Callus induction and proliferation was found optimal (95%) on MS medium supplemented with 2,4-D (2.0 mg/l) and BAP (BAP 1.5 mg/l) (Table 2).
In this media composition, whitish, friable and watery appearance callus was observed (Figure 2B). For proliferation, the calli were transferred to the same medium for their proliferation. Similarly, the requirement of same media composition for induction and proliferation of calli were reported in Swertia lawii .
To induce shoot, fresh calli from optimal media concentration was transferred to MS media supplemented with various concentrations of BAP and KN with different concentrations of NAA. The shoot induction response was significantly affected by the type and concentration of plant growth regulators (Table 3).
Table 3. Indirect shoot organogenesis from leaf derived calli of Abutilon ranadei.
|PGRs||Conc. (mg/l)||Regeneration frequency (%)||Number of shoots(mean ± SE)||Length of shoot (cm) (mean ± SE)|
|BAP||1||15||0.2 ± 0.1ns||0.7 ± 0.3|
|2||22.5||0.7 ± 0.3ns||1.1 ± 0.2|
|3.5||25||1.7 ± 0.7||1.3 ± 1.1|
|4||25||1.3 ± 1.1||1.4 ± 0.4|
|KN||0.5||57.5||3.3 ± 0.4||2.3 ± 0.3|
|1||72.5||3.4 ± 0.6||2.1 ± 0.2|
|1.5||85||5.6 ± 0.1||3.0 ± 0.4|
|2||67.5||5.2 ± 0.8||2.1 ± 0.6|
|2.5||62.5||4.1 ± 0.2||2.5 ± 1.2|
|KN+NAA||1.5+0.2||77.5||8.3 ± 0.1||4.2 ± 0.4|
|1.5+0.4||92.5||13.1 ± 0.8||4.3 ± 0.3|
|1.5+0.6||85||9.0 ± 0.3||3.5 ± 1.0|
|1.5+0.8||75||6.1 ± 0.7||3.0 ± 0.9|
Optimum shoot formation (92.5%) with 13.1 ± 0.8 number of shoots was achieved on MS medium supplemented with KN (1.5 mg/l) in combination with NAA (0.4 mg/l) (Figure 2C). These findings are in accordance with the previous report on A. indicum where combination of KN and NAA proved superior for induction of shoots from leaf derived callus . The in vitro rooting responses in microshoots of A. ranadei are presented in Table 4. The highest rooting frequency (85%) was achieved when in vitro regenerated shoots were transferred to ½MS medium supplemented with IBA (1.5 mg/l) with BAP (1.0 mg/l) (Table 4 and Figure 1D). However, singular supplementation of auxin was necessary for some the medicinal and horticultural plants . The well rooted plantlets were successfully transferred to the soil with 82% of survival rate and with no sign of morphological differences (Figure 1EF).

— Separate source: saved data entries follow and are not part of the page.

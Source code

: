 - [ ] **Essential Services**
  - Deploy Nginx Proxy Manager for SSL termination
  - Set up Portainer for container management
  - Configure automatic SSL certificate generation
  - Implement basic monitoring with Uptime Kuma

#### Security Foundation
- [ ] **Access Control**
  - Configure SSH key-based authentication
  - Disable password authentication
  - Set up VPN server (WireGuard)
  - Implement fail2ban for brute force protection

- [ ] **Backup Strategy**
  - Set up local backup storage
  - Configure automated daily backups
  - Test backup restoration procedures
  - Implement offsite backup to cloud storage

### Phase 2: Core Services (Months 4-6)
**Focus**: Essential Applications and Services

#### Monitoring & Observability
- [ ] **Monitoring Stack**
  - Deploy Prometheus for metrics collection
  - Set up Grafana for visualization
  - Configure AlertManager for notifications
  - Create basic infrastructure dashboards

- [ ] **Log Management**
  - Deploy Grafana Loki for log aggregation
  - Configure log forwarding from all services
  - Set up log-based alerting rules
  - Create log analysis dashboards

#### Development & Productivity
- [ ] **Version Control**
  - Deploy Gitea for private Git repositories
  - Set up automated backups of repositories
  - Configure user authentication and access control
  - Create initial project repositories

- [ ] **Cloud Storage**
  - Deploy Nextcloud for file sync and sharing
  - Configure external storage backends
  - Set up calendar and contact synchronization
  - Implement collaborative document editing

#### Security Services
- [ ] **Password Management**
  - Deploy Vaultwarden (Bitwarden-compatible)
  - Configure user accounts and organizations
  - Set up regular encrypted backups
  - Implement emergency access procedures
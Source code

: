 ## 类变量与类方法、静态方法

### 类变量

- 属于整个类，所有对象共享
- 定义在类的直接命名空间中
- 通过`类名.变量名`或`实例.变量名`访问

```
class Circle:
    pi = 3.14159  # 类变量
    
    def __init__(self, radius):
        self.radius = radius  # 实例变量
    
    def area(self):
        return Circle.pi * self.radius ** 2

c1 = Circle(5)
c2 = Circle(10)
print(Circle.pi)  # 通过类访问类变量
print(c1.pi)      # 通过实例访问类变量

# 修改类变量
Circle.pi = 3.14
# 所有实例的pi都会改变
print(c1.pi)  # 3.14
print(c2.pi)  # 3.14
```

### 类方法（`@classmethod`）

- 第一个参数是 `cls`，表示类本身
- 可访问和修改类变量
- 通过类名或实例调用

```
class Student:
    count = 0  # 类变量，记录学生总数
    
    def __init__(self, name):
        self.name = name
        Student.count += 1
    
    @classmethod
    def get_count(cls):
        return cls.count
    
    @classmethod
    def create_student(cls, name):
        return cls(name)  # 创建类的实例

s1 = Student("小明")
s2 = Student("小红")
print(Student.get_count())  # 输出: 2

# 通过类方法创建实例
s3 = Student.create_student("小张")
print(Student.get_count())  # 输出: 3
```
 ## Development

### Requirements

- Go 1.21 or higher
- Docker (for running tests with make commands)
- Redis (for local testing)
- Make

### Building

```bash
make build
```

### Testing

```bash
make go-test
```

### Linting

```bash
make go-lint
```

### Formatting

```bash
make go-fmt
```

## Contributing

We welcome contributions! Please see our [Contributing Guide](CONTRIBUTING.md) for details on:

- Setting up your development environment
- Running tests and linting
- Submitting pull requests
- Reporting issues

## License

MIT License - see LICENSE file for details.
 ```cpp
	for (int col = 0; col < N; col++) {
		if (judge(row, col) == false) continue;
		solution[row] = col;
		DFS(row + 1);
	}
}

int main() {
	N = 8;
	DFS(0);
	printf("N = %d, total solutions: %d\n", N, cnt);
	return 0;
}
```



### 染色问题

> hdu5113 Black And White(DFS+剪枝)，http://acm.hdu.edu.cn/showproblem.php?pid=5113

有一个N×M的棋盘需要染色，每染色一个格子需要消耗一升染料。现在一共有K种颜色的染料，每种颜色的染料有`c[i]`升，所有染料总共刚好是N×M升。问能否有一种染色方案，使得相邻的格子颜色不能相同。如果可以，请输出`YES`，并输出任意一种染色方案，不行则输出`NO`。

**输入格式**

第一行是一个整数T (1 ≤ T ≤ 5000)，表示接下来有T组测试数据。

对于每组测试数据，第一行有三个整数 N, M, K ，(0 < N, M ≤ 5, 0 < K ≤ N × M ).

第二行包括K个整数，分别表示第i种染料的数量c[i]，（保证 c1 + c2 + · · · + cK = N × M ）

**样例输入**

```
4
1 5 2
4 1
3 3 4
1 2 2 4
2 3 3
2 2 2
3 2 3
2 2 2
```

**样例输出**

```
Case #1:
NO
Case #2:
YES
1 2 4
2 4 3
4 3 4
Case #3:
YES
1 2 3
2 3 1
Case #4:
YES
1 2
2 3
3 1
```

Table 4. in vitro rooting in microshoots of Abutilon ranadei.
|Growth regulators (mg/l)||% response||Roots / shoot
(mean ± SE)
(cm) (mean ± SE)
|½ MS basal medium||00||0.0||0.0|
|0.5||45||1.6 ± 0.4||1.5 ± 0.2|
|1.0||60||2.4 ±1.0||2.1 ± 0.7|
|1.5||65||3.7 ± 0.2||2.1 ± 0.4|
|2.0||55||1.9 ± 0.4||1.7 ± 0.8|
|1.5||0.5||65||4.4 ± 0.2||1.9 ± 0.4|
|1.5||1.0||85||8.3 ± 0.1||3.2 ± 1.1|
|1.5||1.5||50||2.7 ± 0.4||2.1 ± 0.3|
|1.5||2.0||55||2.9 ± 0.2||2.6 ± 0.1|
In conclusion, an efficient direct and indirect shoot organogenesis protocols were developed for large-scale multiplication, propagation and conservation of A. ranadei. This is the first report on in vitro propagation of this critically endangered plant. This protocol will be helpful for conservation of other Abutilon spp. as well as medicinally important species.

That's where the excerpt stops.